• _PROBLEM DETAILS_: For each line of the data that includes the word "this", copy the line.

[Records contained in a dataset]
_____

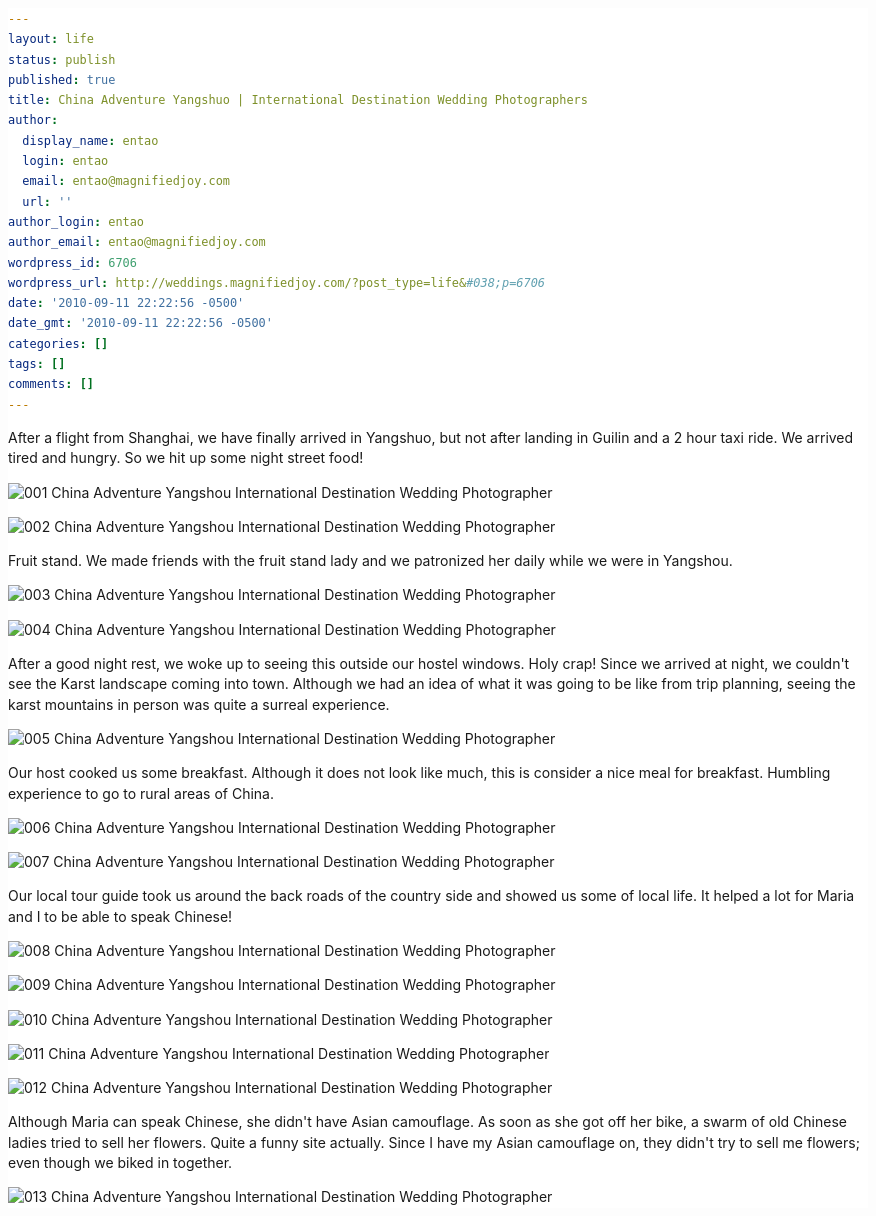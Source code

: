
 ```yaml
---
layout: life
status: publish
published: true
title: China Adventure Yangshuo | International Destination Wedding Photographers
author:
  display_name: entao
  login: entao
  email: entao@magnifiedjoy.com
  url: ''
author_login: entao
author_email: entao@magnifiedjoy.com
wordpress_id: 6706
wordpress_url: http://weddings.magnifiedjoy.com/?post_type=life&#038;p=6706
date: '2010-09-11 22:22:56 -0500'
date_gmt: '2010-09-11 22:22:56 -0500'
categories: []
tags: []
comments: []
---
```

<p>After a flight from Shanghai, we have finally arrived in Yangshuo, but not after landing in Guilin and a 2 hour taxi ride. We arrived tired and hungry. So we hit up some night street food! </p>
<p><img src="http://weddings.magnifiedjoy.com/wp-content/uploads/2014/09/001-China-Adventure-Yangshou-International-Destination-Wedding-Photographer.jpg" alt="001 China Adventure Yangshou International Destination Wedding Photographer" width="1500" height="1068" class="alignnone size-full wp-image-6707" /></p>
<p><img src="http://weddings.magnifiedjoy.com/wp-content/uploads/2014/09/002-China-Adventure-Yangshou-International-Destination-Wedding-Photographer.jpg" alt="002 China Adventure Yangshou International Destination Wedding Photographer" width="1500" height="1068" class="alignnone size-full wp-image-6708" /></p>
<p>Fruit stand. We made friends with the fruit stand lady and we patronized her daily while we were in Yangshou. </p>
<p><img src="http://weddings.magnifiedjoy.com/wp-content/uploads/2014/09/003-China-Adventure-Yangshou-International-Destination-Wedding-Photographer.jpg" alt="003 China Adventure Yangshou International Destination Wedding Photographer" width="1500" height="1068" class="alignnone size-full wp-image-6709" /></p>
<p><img src="http://weddings.magnifiedjoy.com/wp-content/uploads/2014/09/004-China-Adventure-Yangshou-International-Destination-Wedding-Photographer.jpg" alt="004 China Adventure Yangshou International Destination Wedding Photographer" width="1500" height="596" class="alignnone size-full wp-image-6710" /></p>
<p>After a good night rest, we woke up to seeing this outside our hostel windows. Holy crap! Since we arrived at night, we couldn't see the Karst landscape coming into town. Although we had an idea of what it was going to be like from trip planning, seeing the karst mountains in person was quite a surreal experience.</p>
<p><img src="http://weddings.magnifiedjoy.com/wp-content/uploads/2014/09/005-China-Adventure-Yangshou-International-Destination-Wedding-Photographer.jpg" alt="005 China Adventure Yangshou International Destination Wedding Photographer" width="1500" height="1068" class="alignnone size-full wp-image-6711" /></p>
<p>Our host cooked us some breakfast. Although it does not look like much, this is consider a nice meal for breakfast. Humbling experience to go to rural areas of China.</p>
<p><img src="http://weddings.magnifiedjoy.com/wp-content/uploads/2014/09/006-China-Adventure-Yangshou-International-Destination-Wedding-Photographer.jpg" alt="006 China Adventure Yangshou International Destination Wedding Photographer" width="1500" height="1068" class="alignnone size-full wp-image-6712" /></p>
<p><img src="http://weddings.magnifiedjoy.com/wp-content/uploads/2014/09/007-China-Adventure-Yangshou-International-Destination-Wedding-Photographer.jpg" alt="007 China Adventure Yangshou International Destination Wedding Photographer" width="1500" height="1068" class="alignnone size-full wp-image-6713" /></p>
<p>Our local tour guide took us around the back roads of the country side and showed us some of local life. It helped a lot for Maria and I to be able to speak Chinese!</p>
<p><img src="http://weddings.magnifiedjoy.com/wp-content/uploads/2014/09/008-China-Adventure-Yangshou-International-Destination-Wedding-Photographer.jpg" alt="008 China Adventure Yangshou International Destination Wedding Photographer" width="1500" height="1068" class="alignnone size-full wp-image-6714" /></p>
<p><img src="http://weddings.magnifiedjoy.com/wp-content/uploads/2014/09/009-China-Adventure-Yangshou-International-Destination-Wedding-Photographer.jpg" alt="009 China Adventure Yangshou International Destination Wedding Photographer" width="1500" height="1068" class="alignnone size-full wp-image-6715" /></p>
<p><img src="http://weddings.magnifiedjoy.com/wp-content/uploads/2014/09/010-China-Adventure-Yangshou-International-Destination-Wedding-Photographer.jpg" alt="010 China Adventure Yangshou International Destination Wedding Photographer" width="1500" height="1068" class="alignnone size-full wp-image-6716" /></p>
<p><img src="http://weddings.magnifiedjoy.com/wp-content/uploads/2014/09/011-China-Adventure-Yangshou-International-Destination-Wedding-Photographer.jpg" alt="011 China Adventure Yangshou International Destination Wedding Photographer" width="1500" height="1068" class="alignnone size-full wp-image-6717" /></p>
<p><img src="http://weddings.magnifiedjoy.com/wp-content/uploads/2014/09/012-China-Adventure-Yangshou-International-Destination-Wedding-Photographer.jpg" alt="012 China Adventure Yangshou International Destination Wedding Photographer" width="1500" height="1068" class="alignnone size-full wp-image-6718" /></p>
<p>Although Maria can speak Chinese, she didn't have Asian camouflage. As soon as she got off her bike, a swarm of old Chinese ladies tried to sell her flowers. Quite a funny site actually. Since I have my Asian camouflage on, they didn't try to sell me flowers; even though we biked in together. </p>
<p><img src="http://weddings.magnifiedjoy.com/wp-content/uploads/2014/09/013-China-Adventure-Yangshou-International-Destination-Wedding-Photographer.jpg" alt="013 China Adventure Yangshou International Destination Wedding Photographer" width="1500" height="1068" class="alignnone size-full wp-image-6719" /></p>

_____

• _SOLUTION_:
<p>After a good night rest, we woke up to seeing this outside our hostel windows. Holy crap! Since we arrived at night, we couldn't see the Karst landscape coming into town. Although we had an idea of what it was going to be like from trip planning, seeing the karst mountains in person was quite a surreal experience.</p>
<p>Our host cooked us some breakfast. Although it does not look like much, this is consider a nice meal for breakfast. Humbling experience to go to rural areas of China.</p>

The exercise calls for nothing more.